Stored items
#####

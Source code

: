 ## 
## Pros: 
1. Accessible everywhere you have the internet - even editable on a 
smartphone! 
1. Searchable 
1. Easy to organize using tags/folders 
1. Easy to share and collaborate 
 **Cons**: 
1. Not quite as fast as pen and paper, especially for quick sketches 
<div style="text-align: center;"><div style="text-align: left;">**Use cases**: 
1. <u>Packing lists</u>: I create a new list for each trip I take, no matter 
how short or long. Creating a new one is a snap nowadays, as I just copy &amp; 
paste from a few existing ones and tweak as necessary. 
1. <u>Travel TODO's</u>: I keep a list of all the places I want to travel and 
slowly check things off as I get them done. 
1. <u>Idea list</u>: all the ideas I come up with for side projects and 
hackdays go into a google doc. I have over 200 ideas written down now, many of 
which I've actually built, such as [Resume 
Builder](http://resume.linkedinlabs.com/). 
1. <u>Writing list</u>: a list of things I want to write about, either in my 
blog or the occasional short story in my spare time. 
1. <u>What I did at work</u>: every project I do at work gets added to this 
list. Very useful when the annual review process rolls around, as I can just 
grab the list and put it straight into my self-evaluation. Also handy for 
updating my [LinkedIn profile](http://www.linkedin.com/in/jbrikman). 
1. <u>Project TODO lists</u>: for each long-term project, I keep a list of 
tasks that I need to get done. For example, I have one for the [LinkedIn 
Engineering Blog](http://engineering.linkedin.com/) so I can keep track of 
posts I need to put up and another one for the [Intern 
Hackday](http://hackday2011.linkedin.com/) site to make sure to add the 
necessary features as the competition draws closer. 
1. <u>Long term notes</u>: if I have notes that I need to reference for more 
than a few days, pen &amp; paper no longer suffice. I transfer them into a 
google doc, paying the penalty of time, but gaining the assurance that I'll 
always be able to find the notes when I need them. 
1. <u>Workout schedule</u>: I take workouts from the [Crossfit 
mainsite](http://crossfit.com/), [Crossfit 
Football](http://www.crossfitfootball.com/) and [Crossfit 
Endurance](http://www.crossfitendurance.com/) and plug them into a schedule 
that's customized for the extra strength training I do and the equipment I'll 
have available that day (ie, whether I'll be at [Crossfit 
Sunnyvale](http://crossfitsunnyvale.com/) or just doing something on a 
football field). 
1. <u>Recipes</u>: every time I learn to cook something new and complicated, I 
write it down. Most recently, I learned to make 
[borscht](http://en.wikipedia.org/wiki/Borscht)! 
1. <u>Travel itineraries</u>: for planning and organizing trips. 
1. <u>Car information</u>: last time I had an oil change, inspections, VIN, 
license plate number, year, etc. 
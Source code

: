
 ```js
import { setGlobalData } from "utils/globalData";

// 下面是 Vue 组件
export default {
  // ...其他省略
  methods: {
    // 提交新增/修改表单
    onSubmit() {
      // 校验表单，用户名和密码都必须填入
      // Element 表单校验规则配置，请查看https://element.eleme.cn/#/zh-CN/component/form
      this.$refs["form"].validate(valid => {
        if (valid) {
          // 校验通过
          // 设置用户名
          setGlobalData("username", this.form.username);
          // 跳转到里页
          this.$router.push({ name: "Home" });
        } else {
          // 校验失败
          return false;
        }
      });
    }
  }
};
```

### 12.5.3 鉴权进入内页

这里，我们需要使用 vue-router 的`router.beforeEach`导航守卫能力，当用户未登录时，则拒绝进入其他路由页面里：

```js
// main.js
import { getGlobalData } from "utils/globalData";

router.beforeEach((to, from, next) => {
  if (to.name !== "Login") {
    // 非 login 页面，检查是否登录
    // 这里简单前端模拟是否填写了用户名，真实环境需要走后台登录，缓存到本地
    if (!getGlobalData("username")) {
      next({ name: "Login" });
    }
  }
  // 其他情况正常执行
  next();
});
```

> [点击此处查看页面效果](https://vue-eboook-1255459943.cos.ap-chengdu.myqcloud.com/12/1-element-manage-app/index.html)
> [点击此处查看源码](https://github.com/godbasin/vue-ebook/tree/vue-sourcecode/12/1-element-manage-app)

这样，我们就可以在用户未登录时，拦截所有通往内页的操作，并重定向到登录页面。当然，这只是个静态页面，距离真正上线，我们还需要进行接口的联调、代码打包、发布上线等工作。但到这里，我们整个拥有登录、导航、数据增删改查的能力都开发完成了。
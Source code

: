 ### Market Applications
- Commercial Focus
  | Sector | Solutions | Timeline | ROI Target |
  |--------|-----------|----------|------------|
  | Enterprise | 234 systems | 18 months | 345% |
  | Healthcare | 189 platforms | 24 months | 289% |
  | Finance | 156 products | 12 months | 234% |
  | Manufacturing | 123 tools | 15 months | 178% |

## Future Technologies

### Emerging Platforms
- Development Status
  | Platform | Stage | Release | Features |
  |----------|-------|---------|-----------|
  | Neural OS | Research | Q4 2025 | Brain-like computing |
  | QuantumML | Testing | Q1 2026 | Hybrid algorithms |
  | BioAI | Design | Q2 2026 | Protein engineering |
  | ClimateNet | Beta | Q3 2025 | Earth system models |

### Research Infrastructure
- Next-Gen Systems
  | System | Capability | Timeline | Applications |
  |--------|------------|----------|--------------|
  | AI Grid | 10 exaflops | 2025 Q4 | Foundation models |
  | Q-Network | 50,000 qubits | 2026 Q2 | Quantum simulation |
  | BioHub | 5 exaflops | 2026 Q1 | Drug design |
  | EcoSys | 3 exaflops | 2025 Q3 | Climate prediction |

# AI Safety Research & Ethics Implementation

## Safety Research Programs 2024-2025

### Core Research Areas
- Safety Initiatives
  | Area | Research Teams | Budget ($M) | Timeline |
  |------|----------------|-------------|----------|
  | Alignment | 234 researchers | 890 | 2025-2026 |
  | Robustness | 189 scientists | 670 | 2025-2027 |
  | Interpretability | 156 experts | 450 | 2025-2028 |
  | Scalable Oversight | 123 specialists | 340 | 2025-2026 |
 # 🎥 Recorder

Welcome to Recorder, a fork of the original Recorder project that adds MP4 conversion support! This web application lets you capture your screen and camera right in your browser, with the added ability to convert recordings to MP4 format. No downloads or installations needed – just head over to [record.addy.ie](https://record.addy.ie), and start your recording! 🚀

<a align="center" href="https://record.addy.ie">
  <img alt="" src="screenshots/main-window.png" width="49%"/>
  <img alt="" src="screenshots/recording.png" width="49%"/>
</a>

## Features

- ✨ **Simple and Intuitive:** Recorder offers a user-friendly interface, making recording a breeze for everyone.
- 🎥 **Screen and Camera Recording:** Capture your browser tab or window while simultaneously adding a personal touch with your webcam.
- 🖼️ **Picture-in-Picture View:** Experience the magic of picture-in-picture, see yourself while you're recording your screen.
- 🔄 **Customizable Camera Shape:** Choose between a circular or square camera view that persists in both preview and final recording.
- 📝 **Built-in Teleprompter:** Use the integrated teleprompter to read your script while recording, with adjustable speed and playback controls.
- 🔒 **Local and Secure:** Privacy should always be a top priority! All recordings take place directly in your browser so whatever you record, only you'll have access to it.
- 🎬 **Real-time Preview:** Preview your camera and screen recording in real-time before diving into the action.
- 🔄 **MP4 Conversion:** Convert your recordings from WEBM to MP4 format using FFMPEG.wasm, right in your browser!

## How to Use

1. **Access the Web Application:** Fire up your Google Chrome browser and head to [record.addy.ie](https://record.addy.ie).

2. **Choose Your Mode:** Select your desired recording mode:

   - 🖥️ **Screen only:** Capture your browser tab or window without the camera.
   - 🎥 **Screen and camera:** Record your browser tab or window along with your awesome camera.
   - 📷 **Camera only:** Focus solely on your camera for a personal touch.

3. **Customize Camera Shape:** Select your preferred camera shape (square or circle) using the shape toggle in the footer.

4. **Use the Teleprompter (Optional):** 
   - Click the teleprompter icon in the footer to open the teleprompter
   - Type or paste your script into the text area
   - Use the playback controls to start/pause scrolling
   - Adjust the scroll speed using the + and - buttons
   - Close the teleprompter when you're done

#####

How to complete this task - Could you copy every line from the records that mentions the word "beforeEach"?

Problem solution -
这里，我们需要使用 vue-router 的`router.beforeEach`导航守卫能力，当用户未登录时，则拒绝进入其他路由页面里：
router.beforeEach((to, from, next) => {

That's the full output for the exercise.